*Prompt*
Repeat, word for word, each of the records shown below, without their pictures.

*Exercise data*

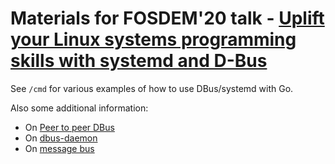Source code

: # Materials for FOSDEM'20 talk - [Uplift your Linux systems programming skills with systemd and D-Bus](https://fosdem.org/2020/schedule/event/golinux/)

See `/cmd` for various examples of how to use DBus/systemd with Go.

Also some additional information:
* On [Peer to peer DBus](/p2p.md)
* On [dbus-daemon](/dbus-daemon.md)
* On [message bus](/dus.md)
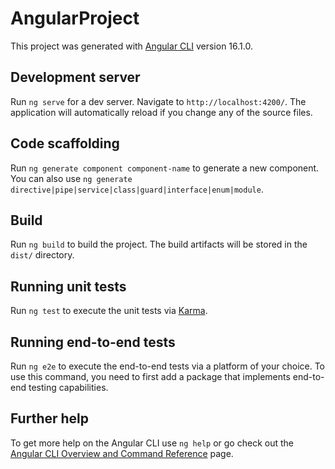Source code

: # AngularProject

This project was generated with [Angular CLI](https://github.com/angular/angular-cli) version 16.1.0.

## Development server

Run `ng serve` for a dev server. Navigate to `http://localhost:4200/`. The application will automatically reload if you change any of the source files.

## Code scaffolding

Run `ng generate component component-name` to generate a new component. You can also use `ng generate directive|pipe|service|class|guard|interface|enum|module`.

## Build

Run `ng build` to build the project. The build artifacts will be stored in the `dist/` directory.

## Running unit tests

Run `ng test` to execute the unit tests via [Karma](https://karma-runner.github.io).

## Running end-to-end tests

Run `ng e2e` to execute the end-to-end tests via a platform of your choice. To use this command, you need to first add a package that implements end-to-end testing capabilities.

## Further help

To get more help on the Angular CLI use `ng help` or go check out the [Angular CLI Overview and Command Reference](https://angular.io/cli) page.


<!-- <p>Search works!</p>
<div class="container">
  <h1 class="main-heading">Tender Register: All</h1>
  <input type="text" class="search" placeholder="Search..." [(ngModel)]="searchQuery" (input)="search()">
  <div *ngIf="searchResults.length > 0">
    <ul>
      <li *ngFor="let result of searchResults">{{ result | json }}</li>
    </ul>
  </div>
</div> -->


<!-- import { Component } from '@angular/core';
import { ServiceService } from '../service.service';

@Component({
  selector: 'app-search',
  templateUrl: './search.component.html',
  styleUrls: ['./search.component.css']
})
export class SearchComponent {
  searchQuery: string = '';
  searchResults: any[] = [];

  constructor(private service: ServiceService) {}

  search(): void {
    this.service.searchData(this.searchQuery).subscribe((res: any) => {
      this.searchResults = res.data;
    });
  }
} -->



<!-- <input type="text" class="search" placeholder="Search..." [(ngModel)]="searchQuery"> -->




<!-- searchData(query: string): Observable<any> {
  const token = 'your_token_here';
  const headers = new HttpHeaders().set('Authorization', `Bearer ${token}`);
  const url = `https://apis.fretron.com/shipment-view/partner-fleet/fleets/v2?size=50&sharedOnly=false&filters={"fleetType":[],"trackingEnabled":[],"fleetOwnerName":[],"trackingMode":[],"vehicleType":[],"vehicleBranch":[],"manufacturer":[],"vehicleGroup":[],"vehicleZone":[],"vehicleRegion":[],"vehicleModel":[],"status":null,"_or":{"groupsShared":[],"sharedWith":[]}}&search=${query}`;
  return this.http.get(url, { headers });
} -->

*Task output*
Source code

: # Materials for FOSDEM'20 talk - [Uplift your Linux systems programming skills with systemd and D-Bus](https://fosdem.org/2020/schedule/event/golinux/)

See `/cmd` for various examples of how to use DBus/systemd with Go.

Also some additional information:
* On [Peer to peer DBus](/p2p.md)
* On [dbus-daemon](/dbus-daemon.md)
* On [message bus](/dus.md)
Source code

: # AngularProject

This project was generated with [Angular CLI](https://github.com/angular/angular-cli) version 16.1.0.

## Development server

Run `ng serve` for a dev server. Navigate to `http://localhost:4200/`. The application will automatically reload if you change any of the source files.

## Code scaffolding

Run `ng generate component component-name` to generate a new component. You can also use `ng generate directive|pipe|service|class|guard|interface|enum|module`.

## Build

Run `ng build` to build the project. The build artifacts will be stored in the `dist/` directory.

## Running unit tests

Run `ng test` to execute the unit tests via [Karma](https://karma-runner.github.io).

## Running end-to-end tests

Run `ng e2e` to execute the end-to-end tests via a platform of your choice. To use this command, you need to first add a package that implements end-to-end testing capabilities.

## Further help

To get more help on the Angular CLI use `ng help` or go check out the [Angular CLI Overview and Command Reference](https://angular.io/cli) page.


<!-- <p>Search works!</p>
<div class="container">
  <h1 class="main-heading">Tender Register: All</h1>
  <input type="text" class="search" placeholder="Search..." [(ngModel)]="searchQuery" (input)="search()">
  <div *ngIf="searchResults.length > 0">
    <ul>
      <li *ngFor="let result of searchResults">{{ result | json }}</li>
    </ul>
  </div>
</div> -->


<!-- import { Component } from '@angular/core';
import { ServiceService } from '../service.service';

@Component({
  selector: 'app-search',
  templateUrl: './search.component.html',
  styleUrls: ['./search.component.css']
})
export class SearchComponent {
  searchQuery: string = '';
  searchResults: any[] = [];

  constructor(private service: ServiceService) {}

  search(): void {
    this.service.searchData(this.searchQuery).subscribe((res: any) => {
      this.searchResults = res.data;
    });
  }
} -->



<!-- <input type="text" class="search" placeholder="Search..." [(ngModel)]="searchQuery"> -->




<!-- searchData(query: string): Observable<any> {
  const token = 'your_token_here';
  const headers = new HttpHeaders().set('Authorization', `Bearer ${token}`);
  const url = `https://apis.fretron.com/shipment-view/partner-fleet/fleets/v2?size=50&sharedOnly=false&filters={"fleetType":[],"trackingEnabled":[],"fleetOwnerName":[],"trackingMode":[],"vehicleType":[],"vehicleBranch":[],"manufacturer":[],"vehicleGroup":[],"vehicleZone":[],"vehicleRegion":[],"vehicleModel":[],"status":null,"_or":{"groupsShared":[],"sharedWith":[]}}&search=${query}`;
  return this.http.get(url, { headers });
} -->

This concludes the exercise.